INFORMATION SHOWN section start

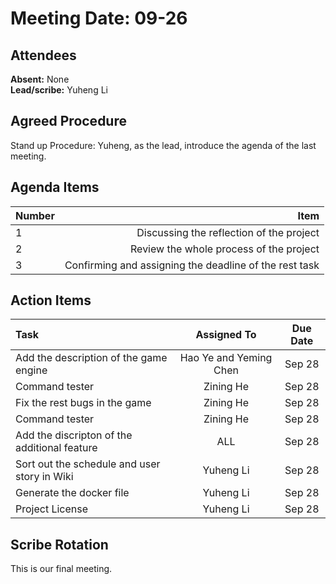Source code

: # Meeting Date: 09-26

## Attendees

**Absent:** None
<br>
**Lead/scribe:** Yuheng Li

## Agreed Procedure

Stand up Procedure: Yuheng, as the lead, introduce the agenda of the last meeting.

## Agenda Items

| Number |                                            Item |
|:-------|------------------------------------------------:|
| 1      |                    Discussing the reflection of the project |
| 2      |                    Review the whole process of the project |
| 3      | Confirming and assigning the deadline of the rest task|


## Action Items

| Task                               | Assigned To | Due Date |
|:-----------------------------------|:-----------:|:--------:|
| Add the description of the game engine|   Hao Ye and Yeming Chen|  Sep 28   |
| Command tester        |  Zining He  |  Sep 28|
| Fix the rest bugs in the game  |  Zining He  |  Sep 28|
| Command tester        |  Zining He  |  Sep 28|
| Add the discripton of the additional feature|  ALL  |  Sep 28   |
| Sort out the schedule and user story in Wiki  |   Yuheng Li    |  Sep 28   |
| Generate the docker file | Yuheng Li |  Sep 28   |
| Project License | Yuheng Li |  Sep 28   |
## Scribe Rotation

This is our final meeting.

INFORMATION SHOWN section end

From the first line to the last, repeat the records above exactly, leaving out the pictures.

Source code

: # Meeting Date: 09-26

## Attendees

**Absent:** None
<br>
**Lead/scribe:** Yuheng Li

## Agreed Procedure

Stand up Procedure: Yuheng, as the lead, introduce the agenda of the last meeting.

## Agenda Items

| Number |                                            Item |
|:-------|------------------------------------------------:|
| 1      |                    Discussing the reflection of the project |
| 2      |                    Review the whole process of the project |
| 3      | Confirming and assigning the deadline of the rest task|


## Action Items

| Task                               | Assigned To | Due Date |
|:-----------------------------------|:-----------:|:--------:|
| Add the description of the game engine|   Hao Ye and Yeming Chen|  Sep 28   |
| Command tester        |  Zining He  |  Sep 28|
| Fix the rest bugs in the game  |  Zining He  |  Sep 28|
| Command tester        |  Zining He  |  Sep 28|
| Add the discripton of the additional feature|  ALL  |  Sep 28   |
| Sort out the schedule and user story in Wiki  |   Yuheng Li    |  Sep 28   |
| Generate the docker file | Yuheng Li |  Sep 28   |
| Project License | Yuheng Li |  Sep 28   |
## Scribe Rotation

This is our final meeting.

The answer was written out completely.